5. Road to Perdition. Tom Hanks and Paul Newman have never been better in this tale of loyalty conflicting with gruesome truth, where a father and his son set off on a road to revenge. A multi-layered, morally complicated, big-action tale.
6. Insomnia. Robin Williams and Al Pacino fight to the finish as equally guilty men on opposite sides of the law. Fascinating, unnerving and masterfully done.
7. NARC. Ray Liotta and Jason Patric star in this dark, violent, complex tale of cop corruption at its most insidious. Too intense for the naive.
8. Catch Me If You Can. Leonardo DiCaprio is the outrageous and charming young imposter who keeps FBI agent Tom Hanks on the hunt in this true-life story that improves on the screen. It’s impossible to not like this movie.
9. The Wild Thornberrys Movie. A surprisingly terrific kids’ animated film with a rare species as the lead character: a little girl.
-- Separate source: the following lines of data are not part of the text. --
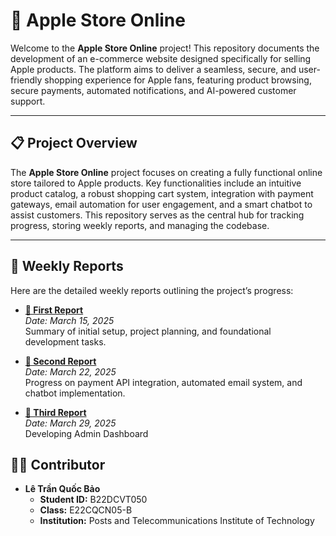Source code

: # 🍎 Apple Store Online



Welcome to the **Apple Store Online** project! This repository documents the development of an e-commerce website designed specifically for selling Apple products. The platform aims to deliver a seamless, secure, and user-friendly shopping experience for Apple fans, featuring product browsing, secure payments, automated notifications, and AI-powered customer support.

---

## 📋 Project Overview

The **Apple Store Online** project focuses on creating a fully functional online store tailored to Apple products. Key functionalities include an intuitive product catalog, a robust shopping cart system, integration with payment gateways, email automation for user engagement, and a smart chatbot to assist customers. This repository serves as the central hub for tracking progress, storing weekly reports, and managing the codebase.

---

## 📅 Weekly Reports

Here are the detailed weekly reports outlining the project’s progress:

- **[📄 First Report](https://github.com/quocbao2772004/AppleStore/blob/main/report/B22DCVT050_15_03_2025_weekly_report.pdf)**  
  *Date: March 15, 2025*  
  Summary of initial setup, project planning, and foundational development tasks.

- **[📄 Second Report](https://github.com/quocbao2772004/AppleStore/blob/main/report/B22DCVT050_21_03_2025_weekly_report.pdf)**  
  *Date: March 22, 2025*  
  Progress on payment API integration, automated email system, and chatbot implementation.
- **[📄 Third Report](https://github.com/quocbao2772004/AppleStore/blob/main/report/B22DCVT050_29_03_2025_weekly_report.pdf)**  
  *Date: March 29, 2025*  
  Developing Admin Dashboard
## 👨‍💻 Contributor

- **Lê Trần Quốc Bảo**  
  - **Student ID:** B22DCVT050  
  - **Class:** E22CQCN05-B  
  - **Institution:** Posts and Telecommunications Institute of Technology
Funny, exciting, clever, it’s worth renting a kid to go see it.
10. Bowling for Columbine. Michael Moore’s expertly done no-holds-barred commentary on America’s culture of violence. Don’t believe anybody who tells you it’s objective.
The Ten Worst
1. Jackass: The Movie. Complete doo-doo. Ken Hanke will owe me for life for making me review this dreck.
2. All or Nothing. A lazy, slobby husband and his son in England blame the boy’s hard-working mother for the family’s troubles. Jerks, get a life!
3. Master of Disguise. Despite great costumes and makeup, ordinarily amusing comic Dana Carvey is merely puerile in a part that should have been played by a real kid.
4. Half Past Dead. Steven, honey, who knee-chopped you to do this stupid project? Great action scenes, but the rest of it is brainless.
5. XXX. Vin Diesel, the sexiest bald guy on the screen, hasn’t yet figured out that he needs to shave off the ugly excess in his films as well as whatever crops up atop his head.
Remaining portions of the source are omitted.